** Opening Supplied material block **

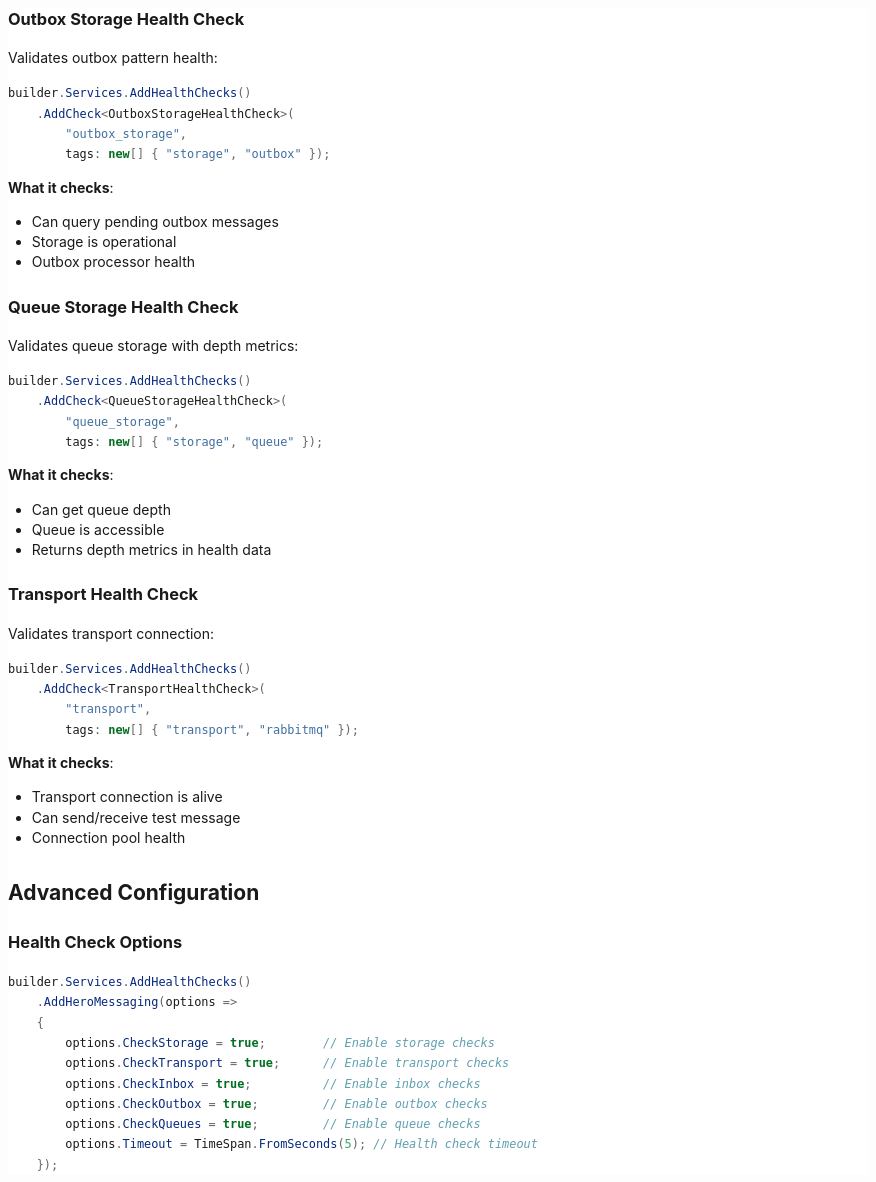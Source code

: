 ### Outbox Storage Health Check

Validates outbox pattern health:

```csharp
builder.Services.AddHealthChecks()
    .AddCheck<OutboxStorageHealthCheck>(
        "outbox_storage",
        tags: new[] { "storage", "outbox" });
```

**What it checks**:
- Can query pending outbox messages
- Storage is operational
- Outbox processor health

### Queue Storage Health Check

Validates queue storage with depth metrics:

```csharp
builder.Services.AddHealthChecks()
    .AddCheck<QueueStorageHealthCheck>(
        "queue_storage",
        tags: new[] { "storage", "queue" });
```

**What it checks**:
- Can get queue depth
- Queue is accessible
- Returns depth metrics in health data

### Transport Health Check

Validates transport connection:

```csharp
builder.Services.AddHealthChecks()
    .AddCheck<TransportHealthCheck>(
        "transport",
        tags: new[] { "transport", "rabbitmq" });
```

**What it checks**:
- Transport connection is alive
- Can send/receive test message
- Connection pool health

## Advanced Configuration

### Health Check Options

```csharp
builder.Services.AddHealthChecks()
    .AddHeroMessaging(options =>
    {
        options.CheckStorage = true;        // Enable storage checks
        options.CheckTransport = true;      // Enable transport checks
        options.CheckInbox = true;          // Enable inbox checks
        options.CheckOutbox = true;         // Enable outbox checks
        options.CheckQueues = true;         // Enable queue checks
        options.Timeout = TimeSpan.FromSeconds(5); // Health check timeout
    });
```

** Closing Supplied material block **

Exercise details -
Go through the entries and return each line where the word "AddCheck" appears.

Solution -
    .AddCheck<OutboxStorageHealthCheck>(
    .AddCheck<QueueStorageHealthCheck>(
    .AddCheck<TransportHealthCheck>(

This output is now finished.